> **The task**: A verbatim copy of every entry is required. Produce it now.
START Exercise input
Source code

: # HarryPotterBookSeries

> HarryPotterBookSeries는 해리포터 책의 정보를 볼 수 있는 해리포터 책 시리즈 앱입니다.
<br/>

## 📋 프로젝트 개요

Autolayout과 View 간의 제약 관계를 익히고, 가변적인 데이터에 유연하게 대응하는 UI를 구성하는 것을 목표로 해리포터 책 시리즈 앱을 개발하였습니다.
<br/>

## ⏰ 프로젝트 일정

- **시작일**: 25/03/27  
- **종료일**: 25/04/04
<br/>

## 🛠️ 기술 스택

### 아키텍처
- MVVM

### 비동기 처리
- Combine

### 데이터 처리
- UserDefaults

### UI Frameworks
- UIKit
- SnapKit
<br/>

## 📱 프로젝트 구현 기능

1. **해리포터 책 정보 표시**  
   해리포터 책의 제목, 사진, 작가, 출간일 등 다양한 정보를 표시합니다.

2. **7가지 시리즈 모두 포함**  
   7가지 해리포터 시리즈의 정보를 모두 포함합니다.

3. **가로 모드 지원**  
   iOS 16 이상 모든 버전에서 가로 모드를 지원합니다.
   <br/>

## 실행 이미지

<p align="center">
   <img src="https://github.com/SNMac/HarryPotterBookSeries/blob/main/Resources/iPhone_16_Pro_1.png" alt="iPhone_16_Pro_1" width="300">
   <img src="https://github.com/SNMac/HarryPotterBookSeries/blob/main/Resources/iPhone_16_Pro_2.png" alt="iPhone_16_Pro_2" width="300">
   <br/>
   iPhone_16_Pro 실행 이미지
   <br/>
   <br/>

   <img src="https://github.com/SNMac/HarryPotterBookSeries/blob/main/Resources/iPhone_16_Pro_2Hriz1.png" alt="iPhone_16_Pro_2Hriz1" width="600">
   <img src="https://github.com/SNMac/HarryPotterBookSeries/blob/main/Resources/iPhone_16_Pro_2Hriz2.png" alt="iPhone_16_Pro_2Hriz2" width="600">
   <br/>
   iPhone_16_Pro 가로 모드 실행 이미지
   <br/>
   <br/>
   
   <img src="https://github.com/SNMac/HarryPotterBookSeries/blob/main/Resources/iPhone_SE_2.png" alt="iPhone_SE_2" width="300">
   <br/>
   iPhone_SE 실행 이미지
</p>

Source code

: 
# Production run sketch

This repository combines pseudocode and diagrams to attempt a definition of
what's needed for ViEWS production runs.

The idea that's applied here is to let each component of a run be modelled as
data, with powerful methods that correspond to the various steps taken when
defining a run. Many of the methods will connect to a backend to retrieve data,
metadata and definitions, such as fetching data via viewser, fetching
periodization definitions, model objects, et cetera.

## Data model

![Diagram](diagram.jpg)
END Exercise input
> **Output**:
Source code

: # HarryPotterBookSeries

> HarryPotterBookSeries는 해리포터 책의 정보를 볼 수 있는 해리포터 책 시리즈 앱입니다.
<br/>

## 📋 프로젝트 개요

Autolayout과 View 간의 제약 관계를 익히고, 가변적인 데이터에 유연하게 대응하는 UI를 구성하는 것을 목표로 해리포터 책 시리즈 앱을 개발하였습니다.
<br/>

## ⏰ 프로젝트 일정

- **시작일**: 25/03/27  
- **종료일**: 25/04/04
<br/>

## 🛠️ 기술 스택

### 아키텍처
- MVVM

### 비동기 처리
- Combine

### 데이터 처리
- UserDefaults

### UI Frameworks
- UIKit
- SnapKit
<br/>

## 📱 프로젝트 구현 기능

1. **해리포터 책 정보 표시**  
   해리포터 책의 제목, 사진, 작가, 출간일 등 다양한 정보를 표시합니다.

2. **7가지 시리즈 모두 포함**  
   7가지 해리포터 시리즈의 정보를 모두 포함합니다.

3. **가로 모드 지원**  
   iOS 16 이상 모든 버전에서 가로 모드를 지원합니다.
   <br/>

## 실행 이미지

<p align="center">
   <img src="https://github.com/SNMac/HarryPotterBookSeries/blob/main/Resources/iPhone_16_Pro_1.png" alt="iPhone_16_Pro_1" width="300">
   <img src="https://github.com/SNMac/HarryPotterBookSeries/blob/main/Resources/iPhone_16_Pro_2.png" alt="iPhone_16_Pro_2" width="300">
   <br/>
   iPhone_16_Pro 실행 이미지
   <br/>
   <br/>

   <img src="https://github.com/SNMac/HarryPotterBookSeries/blob/main/Resources/iPhone_16_Pro_2Hriz1.png" alt="iPhone_16_Pro_2Hriz1" width="600">
   <img src="https://github.com/SNMac/HarryPotterBookSeries/blob/main/Resources/iPhone_16_Pro_2Hriz2.png" alt="iPhone_16_Pro_2Hriz2" width="600">
   <br/>
   iPhone_16_Pro 가로 모드 실행 이미지
   <br/>
   <br/>
   
   <img src="https://github.com/SNMac/HarryPotterBookSeries/blob/main/Resources/iPhone_SE_2.png" alt="iPhone_SE_2" width="300">
   <br/>
   iPhone_SE 실행 이미지
</p>

Source code

: 
# Production run sketch

This repository combines pseudocode and diagrams to attempt a definition of
what's needed for ViEWS production runs.

The idea that's applied here is to let each component of a run be modelled as
data, with powerful methods that correspond to the various steps taken when
defining a run. Many of the methods will connect to a backend to retrieve data,
metadata and definitions, such as fetching data via viewser, fetching
periodization definitions, model objects, et cetera.

## Data model

![Diagram](diagram.jpg)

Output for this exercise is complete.